Method and apparatus for testing errors in microprocessors
In an advanced multi-core processor architecture, an apparatus and corresponding method, are used to test lock step performance. The apparatus is implemented on two or more processors operating in a lock step mode. Each of the processors includes processor logic to execute a code sequence, and an identical code sequence is executed by the processor logic of each of the two or more processors. A processor-specific resource is referenced by the code sequence, and a state machine asserts a signal based on the occurrence of a programmable event. The apparatus includes an output to provide the asserted signal; and a lock step logic block operates to read and compare the output of each of the more processors. The apparatus may be used to repeatedly and deterministically provide errors that may lead to a loss of lock step.
[0001] The technical field is testing for errors in computer systems employing lock stepped processors.
BACKGROUND[0002] Silicon devices, including microprocessors in a computer system, are increasingly susceptible to “soft errors,” such as errors that are produced by cosmic rays or alpha particles. Impingement of cosmic rays and alpha particles can cause a node within a microprocessor to change state, thereby introducing a “soft error.” Soft errors are transient, and may not be visible to other parts of the computer system. Many computer systems, and microprocessors specifically, include hardware to detect and correct the soft errors, in order to improve reliability. Prior art microprocessors include the ability to initialize error (parity) bits within various arrays in the microprocessor in order to test the microprocessor's error detection/error correction hardware.
[0003] To further enhance computer system reliability, a technique called lock stepped cores, or Functional Reliability Check (FRC) is used in which two or more microprocessors, or microprocessor cores operate in a master/checker pair, with outputs of the two or more cores continually compared. Any differences in the outputs indicates an error condition, including possibly a soft error condition. However, because soft errors are transient, hardware used to detect and correct the soft errors is difficult to verify in silicon.
SUMMARY[0004] In an advanced multi-core processor architecture, an apparatus, and corresponding method, are used to test operation of lock step processors. In an embodiment, the apparatus comprises two or more processors operating in a lock step mode, wherein each of the two or more processors includes processor logic to execute a code sequence, wherein an identical code sequence is executed by the processor logic of each of the two or more processors, a processor-specific resource referenced by the code sequence, a state machine that asserts a signal based on the occurrence of a programmable event, and an output to provide the asserted signal; and a lock step logic block operable to read and compare the output of each of the two or more processors. The processor outputs, based on execution of the code sequence, are provided to the lock step logic operable to read and compare the output of each of the two or more processors.

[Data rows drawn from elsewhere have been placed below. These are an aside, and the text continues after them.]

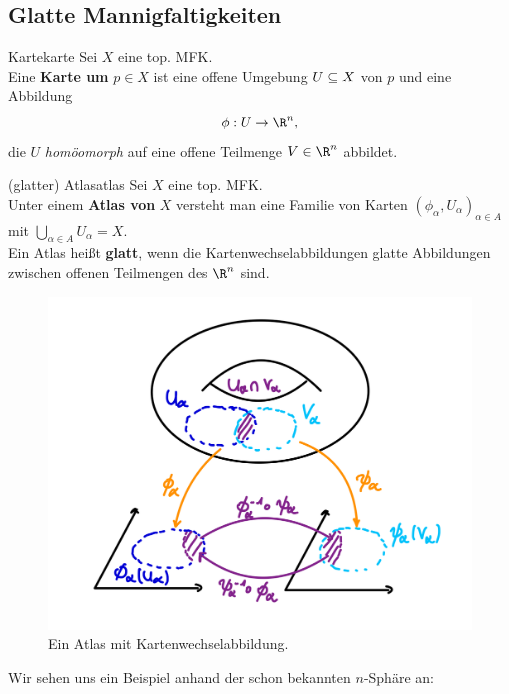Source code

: \subsection{Glatte Mannigfaltigkeiten}
\label{subsec: smoothmfn}
\begin{definition}{Karte}{karte}
Sei $X$ eine top. MFK.\\
Eine \textbf{Karte um} $p \in X$ ist eine offene Umgebung $U \subseteq X$ von $p$ und eine Abbildung 
\begin{equation}
\phi: U \to \R^n,
\end{equation}
die $U$ \textit{homöomorph} auf eine offene Teilmenge $V \in \R^n$ abbildet.
\end{definition}
\begin{definition}{(glatter) Atlas}{atlas}
Sei $X$ eine top. MFK.\\
Unter einem \textbf{Atlas von} $X$ versteht man eine Familie von Karten $(\phi_\alpha, U_\alpha)_{\alpha \in A}$ mit $\bigcup_{\alpha \in A} U_\alpha = X$.\\
Ein Atlas heißt \textbf{glatt}, wenn die Kartenwechselabbildungen glatte Abbildungen zwischen offenen Teilmengen des $\R^n$ sind.
\begin{figure}[H]
\label{fig:kartenwechsel}
\centering
\includegraphics[width=0.3\linewidth]{Bilder/kartenwechsel.png}
\caption{Ein Atlas mit Kartenwechselabbildung.}
\end{figure}
\end{definition}
Wir sehen uns ein Beispiel anhand der schon bekannten $n$-Sphäre an:
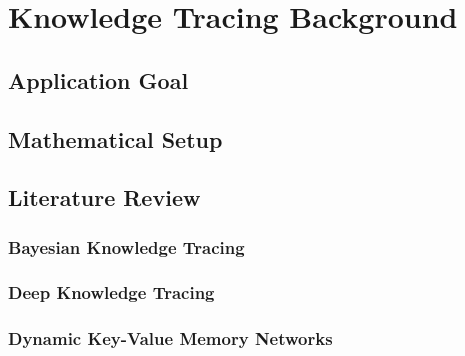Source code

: \chapter{Knowledge Tracing Background}

\section{Application Goal}

\section{Mathematical Setup}

\section{Literature Review}

\subsection{Bayesian Knowledge Tracing}

\subsection{Deep Knowledge Tracing}

\subsection{Dynamic Key-Value Memory Networks}
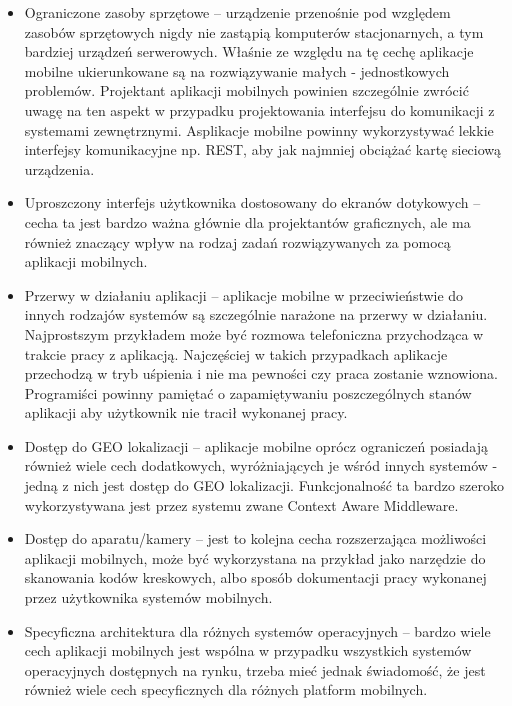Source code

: \begin{itemize}
\item Ograniczone zasoby sprzętowe -- urządzenie przenośnie pod względem zasobów sprzętowych nigdy nie zastąpią komputerów stacjonarnych, a tym bardziej urządzeń serwerowych. Właśnie ze względu na tę cechę aplikacje mobilne ukierunkowane są na rozwiązywanie małych - jednostkowych problemów. Projektant aplikacji mobilnych powinien szczególnie zwrócić uwagę na ten aspekt w przypadku projektowania interfejsu do komunikacji z systemami zewnętrznymi. Asplikacje mobilne powinny wykorzystywać lekkie interfejsy komunikacyjne np. REST, aby jak najmniej obciążać kartę sieciową urządzenia. 
\item Uproszczony interfejs użytkownika dostosowany do ekranów dotykowych -- cecha ta jest bardzo ważna głównie dla projektantów graficznych, ale ma również znaczący wpływ na rodzaj zadań rozwiązywanych za pomocą aplikacji mobilnych.  
\item Przerwy w działaniu aplikacji -- aplikacje mobilne w przeciwieństwie do innych rodzajów systemów są szczególnie narażone na przerwy w działaniu. Najprostszym przykładem może być rozmowa telefoniczna przychodząca w trakcie pracy z aplikacją. Najczęściej w takich przypadkach aplikacje przechodzą w tryb uśpienia i nie ma pewności czy praca zostanie wznowiona. Programiści powinny pamiętać o zapamiętywaniu poszczególnych stanów aplikacji aby użytkownik nie tracił wykonanej pracy. 
\item Dostęp do GEO lokalizacji -- aplikacje mobilne oprócz ograniczeń posiadają również wiele cech dodatkowych, wyróżniających je wśród innych systemów - jedną z nich jest dostęp do GEO lokalizacji.  Funkcjonalność ta bardzo szeroko wykorzystywana jest przez systemu zwane Context Aware Middleware. 
\item Dostęp do aparatu/kamery -- jest to kolejna cecha rozszerzająca możliwości aplikacji mobilnych, może być wykorzystana na przykład jako narzędzie do skanowania kodów kreskowych, albo sposób dokumentacji pracy wykonanej przez użytkownika systemów mobilnych. 
\item Specyficzna architektura dla różnych systemów operacyjnych -- bardzo wiele cech aplikacji mobilnych jest wspólna w przypadku wszystkich systemów operacyjnych dostępnych na rynku, trzeba mieć jednak świadomość, że jest również wiele cech specyficznych dla różnych platform mobilnych. 
\end{itemize}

DESCRIPTION OF THE DRAWINGS[0005] The detailed description will refer to the following figures, in which like numbers refer to like elements, and in which:
[0006] FIG. 1 is a logical diagram of a silicon debug environment showing an apparatus to allow deterministic occurrence of events in order to verify proper operation of microprocessors, including lock stepped microprocessors;
[0007] FIGS. 2A-2C illustrate user-programmable devices that may be used in the environment of FIG. 1 to assert machine checks and other errors; and
[0008] FIG. 3 is a flow chart of an operation of the apparatus of FIG. 1.
DETAILED DESCRIPTION[0009] An apparatus, and a corresponding method, for testing lock step functionality during a chip design process are disclosed. Lock step processors, by definition, run identical code streams, and produce identical outputs. Lock step logic incorporated into the processors, or otherwise associated with the processors, is used to detect a difference in outputs of the lock step processors. A difference in outputs is indicative of an error condition in at least one of the processors, and may lead to a loss of lock step. Without direct access to the individual processors (by way of a test port, for example) a chip designer (or test writer) will not be able to insert differences (e.g., error conditions) into one or more of the lock step processors to generate the loss of lock step for testing. To test various mechanisms of the lock step logic, the apparatus and method described herein may be used to initiate errors that will be detected by the lock step logic.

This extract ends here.